The announcement of several new make scripts in the 2.6.32 release notes is very exciting.

 *Quote:*   

> 1.8. Easy local kernel configuration
> 
> Most people uses the kernel shipped by distros - and that's good. But some people like to compile their own kernels from kernel.org, or maybe they like following the Linux development and want to try it. Configuring your own kernel, however, has become a very difficult and tedious task - there're too many options, and some times userspace software will stop working if you don't enable some key option. You can use a standard distro .config file, but it takes too many time to compile all the options it enables.
> 
> To make easier the process of configuration, a new build target has been added: make localmodconfig. It runs "lsmod" to find all the modules loaded on the current running system. It will read all the Makefiles to map which CONFIG enables a module. It will read the Kconfig files to find the dependencies and selects that may be needed to support a CONFIG. Finally, it reads the .config file and removes any module "=m" that is not needed to enable the currently loaded modules. With this tool, you can strip a distro .config of all the unuseful drivers that are not needed in our machine, and it will take much less time to build the kernel.
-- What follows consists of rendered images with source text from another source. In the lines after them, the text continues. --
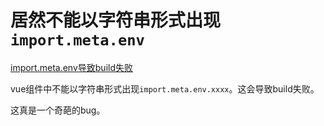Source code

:# 居然不能以字符串形式出现`import.meta.env`

[import.meta.env导致build失败](https://www.dianjilingqu.com/472031.html)

vue组件中不能以字符串形式出现`import.meta.env.xxxx`。这会导致build失败。

这真是一个奇葩的bug。

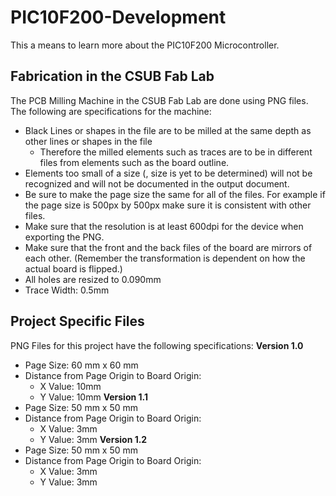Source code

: <!--

TOGGLE PREVIEW IN VISUAL STUDIO CODE:
    Ctrl + Shift + V

This space is designated for Markdown resources:
    - General Markdown Documentation: https://markdown-guide.readthedocs.io/en/latest/index.html

    - Markdown in Visual Studio Code Documentation: https://code.visualstudio.com/docs/languages/markdown

-->

# PIC10F200-Development
This a means to learn more about the PIC10F200 Microcontroller.

## Fabrication in the CSUB Fab Lab
The PCB Milling Machine in the CSUB Fab Lab are done using PNG files. The following are specifications for the machine:
- Black Lines or shapes in the file are to be milled at the same depth as other lines or shapes in the file
    - Therefore the milled elements such as traces are to be in different files from elements such as the board outline.
- Elements too small of a size (, size is yet to be determined) will not be recognized and will not be documented in the output document.
- Be sure to make the page size the same for all of the files. For example if the page size is 500px by 500px make sure it is consistent with other files.
- Make sure that the resolution is at least 600dpi for the device when exporting the PNG.
- Make sure that the front and the back files of the board are mirrors of each other. (Remember the transformation is dependent on how the actual board is flipped.)
- All holes are resized to 0.090mm
- Trace Width: 0.5mm

## Project Specific Files
PNG Files for this project have the following specifications:
**Version 1.0**
- Page Size: 60 mm x 60 mm
- Distance from Page Origin to Board Origin:
    - X Value: 10mm
    - Y Value: 10mm
**Version 1.1**
- Page Size: 50 mm x 50 mm
- Distance from Page Origin to Board Origin:
    - X Value: 3mm
    - Y Value: 3mm
**Version 1.2**
- Page Size: 50 mm x 50 mm
- Distance from Page Origin to Board Origin:
    - X Value: 3mm
    - Y Value: 3mm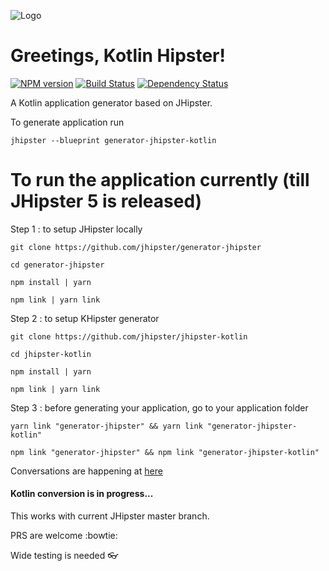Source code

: ![Logo][khipster-image]
# Greetings, Kotlin Hipster!

[![NPM version][npm-image]][npm-url]
[![Build Status][travis-image]][travis-url-main]
[![Dependency Status][daviddm-image]][daviddm-url]

A Kotlin application generator based on JHipster.

To generate application run

`jhipster --blueprint generator-jhipster-kotlin`

# To run the application currently (till JHipster 5 is released)

Step 1 : to setup JHipster locally

`git clone https://github.com/jhipster/generator-jhipster`

`cd generator-jhipster`

`npm install | yarn`

`npm link | yarn link`

Step 2 : to setup KHipster generator

`git clone https://github.com/jhipster/jhipster-kotlin`

`cd jhipster-kotlin`

`npm install | yarn`

`npm link | yarn link`

Step 3 : before generating your application, go to your application folder

`yarn link "generator-jhipster" && yarn link "generator-jhipster-kotlin"`

`npm link "generator-jhipster" && npm link "generator-jhipster-kotlin"`


Conversations are happening at [here](https://jhipster-kotlin.slack.com)


#### Kotlin conversion is in progress...

This works with current JHipster master branch.

PRS are welcome :bowtie:

Wide testing is needed :eyeglasses:


[khipster-image]: https://raw.githubusercontent.com/sendilkumarn/jhipster-kotlin-artwork/master/logo-khipster.png
[npm-image]: https://badge.fury.io/js/generator-jhipster-kotlin.svg
[npm-url]: https://npmjs.org/package/generator-jhipster-kotlin
[travis-image]: https://travis-ci.org/jhipster/generator-jhipster-kotlin.svg?branch=master
[travis-url-main]: https://travis-ci.org/jhipster/jhipster-kotlin
[daviddm-image]: https://david-dm.org/jhipster/generator-jhipster-kotlin.svg?theme=shields.io
[daviddm-url]: https://david-dm.org/jhipster/generator-jhipster-kotlin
There's an additional "make localyesconfig" target, in case you don't want to use modules and/or initrds.

 

localmodconfig  - Update current config disabling modules not loaded

localyesconfig  - Update current config converting local mods to core

So if I run them in that order, first the 'make localmodconfig' should only enable modules that I have currently loaded then the 'make localyesconfig' should switch them from modules to compiled into the kernel when I build it -- this is isn't the case for me.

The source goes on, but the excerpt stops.